By Mary Jane Irwin, Luca Benini, N. Vijaykrishnan, and Mahmut Kandemir
Network architecture heavily influences communication energy. As hinted
in the previous section, shared-medium networks (busses) are currently
the most common choice, but it is intuitively clear that busses are not
energy-efficient as network size scales up, as it must for
MPSoCs.
In bus-based communication, data are always broadcast from one
transmitter to all possible receivers, whereas in most cases messages
are destined to reach only one receiver, or a small group. Bus
contention, with the related arbitration overhead, further contributes
to the energy overhead.
Studies on energy-efficient on-chip communication indicate that
hierarchical and heterogeneous architectures are much more
energy-efficient than busses. Zhang et al. [65] developed a
hierarchical generalized mesh whereby network nodes with a high
communication bandwidth requirement are clustered and connected through
a programmable generalized mesh consisting of several short
communication channels joined by programmable switches.

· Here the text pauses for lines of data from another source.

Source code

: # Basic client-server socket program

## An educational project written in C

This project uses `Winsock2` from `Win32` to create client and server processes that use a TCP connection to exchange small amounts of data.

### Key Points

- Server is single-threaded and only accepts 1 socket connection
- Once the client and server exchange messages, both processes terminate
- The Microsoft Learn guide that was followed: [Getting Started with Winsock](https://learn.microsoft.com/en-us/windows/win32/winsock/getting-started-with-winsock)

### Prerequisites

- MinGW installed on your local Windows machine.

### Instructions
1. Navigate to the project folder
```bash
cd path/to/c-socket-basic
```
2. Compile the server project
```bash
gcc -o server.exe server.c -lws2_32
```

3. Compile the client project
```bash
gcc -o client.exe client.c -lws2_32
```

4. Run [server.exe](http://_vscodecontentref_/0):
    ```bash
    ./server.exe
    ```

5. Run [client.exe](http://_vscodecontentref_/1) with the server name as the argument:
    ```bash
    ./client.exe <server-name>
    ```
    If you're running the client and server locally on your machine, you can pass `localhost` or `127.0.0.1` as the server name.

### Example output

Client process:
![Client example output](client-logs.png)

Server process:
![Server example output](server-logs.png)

Clusters are then connected through a generalized mesh of global
long communication channels. Clearly such architecture is heterogeneous
because the energy cost of intra-cluster communication is much smaller
than that of inter-cluster communication.
Although the work of Zhang et al. [65] demonstrates that power can
be saved by optimizing network architecture, many network design issues
are still open, and we need tools and algorithms to explore the design
space and to tailor network architecture to specific applications or
classes of applications.
Network architecture is only one facet of network layer design, the
other major facet being network control. A critical issue in this area
is the choice of a switching scheme for indirect network architectures.
From the energy viewpoint, the tradeoff is between the cost of
setting up a circuit-switched connection once and for all, and the
overhead of switching packets throughout the entire communication time
on a packet-based connection. In the former case the network control
overhead is "lumped'' and incurred once, whereas in the latter case, it
is distributed over many small contributions, one for each packet.
When communication flow between network nodes is extremely
persistent and stationary, circuit-switched schemes are likely to be
preferable, whereas packet switched schemes should be more
energy-efficient for irregular and non-stationary communication
patterns. Needless to say, circuit switching and packet switching are
just two extremes of a spectrum, with many hybrid solutions in between.